In order to study disease progression and effectiveness of an investigational drug, we need to have a pair of “eyes” to examine patients. Although non-invasive diagnosis methods are ideal and under intensive studies, it is expected that liver biopsy will remain as the key standard of NASH diagnosis in the coming years. Currently liver biopsy is used as the main inclusion criteria and the primary therapeutic endpoint in NASH clinical trials. FDA and EMA guidance indicates that for clinical approval of new drugs in the treatment of NASH, trials should include patients who have liver biopsy-proven NASH with stage 2 fibrosis or higher. Although liver biopsy is of great value, it is facing unprecedented challenges for patient enrollment and safety. You and colleagues review the value and challenges of liver biopsy in the development of new NASH drugs [9].

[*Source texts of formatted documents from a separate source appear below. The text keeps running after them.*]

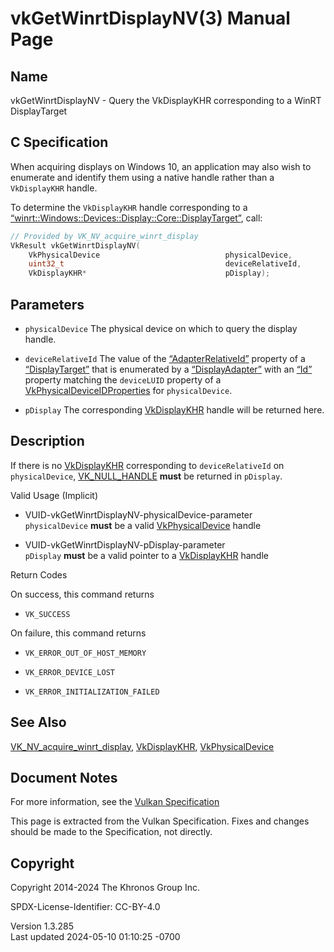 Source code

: # vkGetWinrtDisplayNV(3) Manual Page

## Name

vkGetWinrtDisplayNV - Query the VkDisplayKHR corresponding to a WinRT
DisplayTarget



## <a href="#_c_specification" class="anchor"></a>C Specification

When acquiring displays on Windows 10, an application may also wish to
enumerate and identify them using a native handle rather than a
`VkDisplayKHR` handle.

To determine the `VkDisplayKHR` handle corresponding to a
[“winrt::Windows::Devices::Display::Core::DisplayTarget”](https://docs.microsoft.com/en-us/uwp/api/windows.devices.display.core.displaytarget),
call:

``` c
// Provided by VK_NV_acquire_winrt_display
VkResult vkGetWinrtDisplayNV(
    VkPhysicalDevice                            physicalDevice,
    uint32_t                                    deviceRelativeId,
    VkDisplayKHR*                               pDisplay);
```

## <a href="#_parameters" class="anchor"></a>Parameters

- `physicalDevice` The physical device on which to query the display
  handle.

- `deviceRelativeId` The value of the
  [“AdapterRelativeId”](https://docs.microsoft.com/en-us/uwp/api/windows.devices.display.core.displaytarget.adapterrelativeid)
  property of a
  [“DisplayTarget”](https://docs.microsoft.com/en-us/uwp/api/windows.devices.display.core.displaytarget)
  that is enumerated by a
  [“DisplayAdapter”](https://docs.microsoft.com/en-us/uwp/api/windows.devices.display.core.displayadapter)
  with an
  [“Id”](https://docs.microsoft.com/en-us/uwp/api/windows.devices.display.core.displayadapter.id)
  property matching the `deviceLUID` property of a
  [VkPhysicalDeviceIDProperties](https://registry.khronos.org/vulkan/specs/1.3-extensions/man/html/VkPhysicalDeviceIDProperties.html) for
  `physicalDevice`.

- `pDisplay` The corresponding [VkDisplayKHR](https://registry.khronos.org/vulkan/specs/1.3-extensions/man/html/VkDisplayKHR.html) handle
  will be returned here.

## <a href="#_description" class="anchor"></a>Description

If there is no [VkDisplayKHR](https://registry.khronos.org/vulkan/specs/1.3-extensions/man/html/VkDisplayKHR.html) corresponding to
`deviceRelativeId` on `physicalDevice`,
[VK_NULL_HANDLE](https://registry.khronos.org/vulkan/specs/1.3-extensions/man/html/VK_NULL_HANDLE.html) **must** be returned in
`pDisplay`.

Valid Usage (Implicit)

- <a href="#VUID-vkGetWinrtDisplayNV-physicalDevice-parameter"
  id="VUID-vkGetWinrtDisplayNV-physicalDevice-parameter"></a>
  VUID-vkGetWinrtDisplayNV-physicalDevice-parameter  
  `physicalDevice` **must** be a valid
  [VkPhysicalDevice](https://registry.khronos.org/vulkan/specs/1.3-extensions/man/html/VkPhysicalDevice.html) handle

- <a href="#VUID-vkGetWinrtDisplayNV-pDisplay-parameter"
  id="VUID-vkGetWinrtDisplayNV-pDisplay-parameter"></a>
  VUID-vkGetWinrtDisplayNV-pDisplay-parameter  
  `pDisplay` **must** be a valid pointer to a
  [VkDisplayKHR](https://registry.khronos.org/vulkan/specs/1.3-extensions/man/html/VkDisplayKHR.html) handle

Return Codes

On success, this command returns  
- `VK_SUCCESS`

On failure, this command returns  
- `VK_ERROR_OUT_OF_HOST_MEMORY`

- `VK_ERROR_DEVICE_LOST`

- `VK_ERROR_INITIALIZATION_FAILED`

## <a href="#_see_also" class="anchor"></a>See Also

[VK_NV_acquire_winrt_display](https://registry.khronos.org/vulkan/specs/1.3-extensions/man/html/VK_NV_acquire_winrt_display.html),
[VkDisplayKHR](https://registry.khronos.org/vulkan/specs/1.3-extensions/man/html/VkDisplayKHR.html),
[VkPhysicalDevice](https://registry.khronos.org/vulkan/specs/1.3-extensions/man/html/VkPhysicalDevice.html)

## <a href="#_document_notes" class="anchor"></a>Document Notes

For more information, see the <a
href="https://registry.khronos.org/vulkan/specs/1.3-extensions/html/vkspec.html#vkGetWinrtDisplayNV"
target="_blank" rel="noopener">Vulkan Specification</a>

This page is extracted from the Vulkan Specification. Fixes and changes
should be made to the Specification, not directly.

## <a href="#_copyright" class="anchor"></a>Copyright

Copyright 2014-2024 The Khronos Group Inc.

SPDX-License-Identifier: CC-BY-4.0

Version 1.3.285  
Last updated 2024-05-10 01:10:25 -0700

Despite official agency guidance, the regulatory pathway to ultimate product approval remains unclear due to both the extrahepatic factors that contribute to NASH as well as the organizational structure of FDA, with its traditional separation of therapeutic indications within discrete review divisions. Harvey reviews regulatory considerations for clinical development and criteria for FDA approval of NASH drugs [10]. He indicates that the regulatory process will continue to evolve around clinical trial endpoints to support NASH treatment approval, which includes both liver-based and traditional metabolic measurements.

Tremendous challenges remain for understanding the disease mechanisms and for developing treatments for NASH. Despite these challenges, we have witnessed great technological breakthroughs in gene editing, genomic sequencing, proteomics, large-scale chemical synthesis, and RNA-based drugs in recent years. With the focus on the unmet medical needs of NASH and additional investments into this field, we expect that the field of NASH is positioned to launch into a rapid advancement phase with respects to basic science and therapeutic development. We hope that this special issue, with collection of 10 reviews dedicated to NASH, will provide valuable insights into NASH biology, drug targets, diagnosis and regulatory issues that would ultimately lead to FDA-approved drugs for NASH.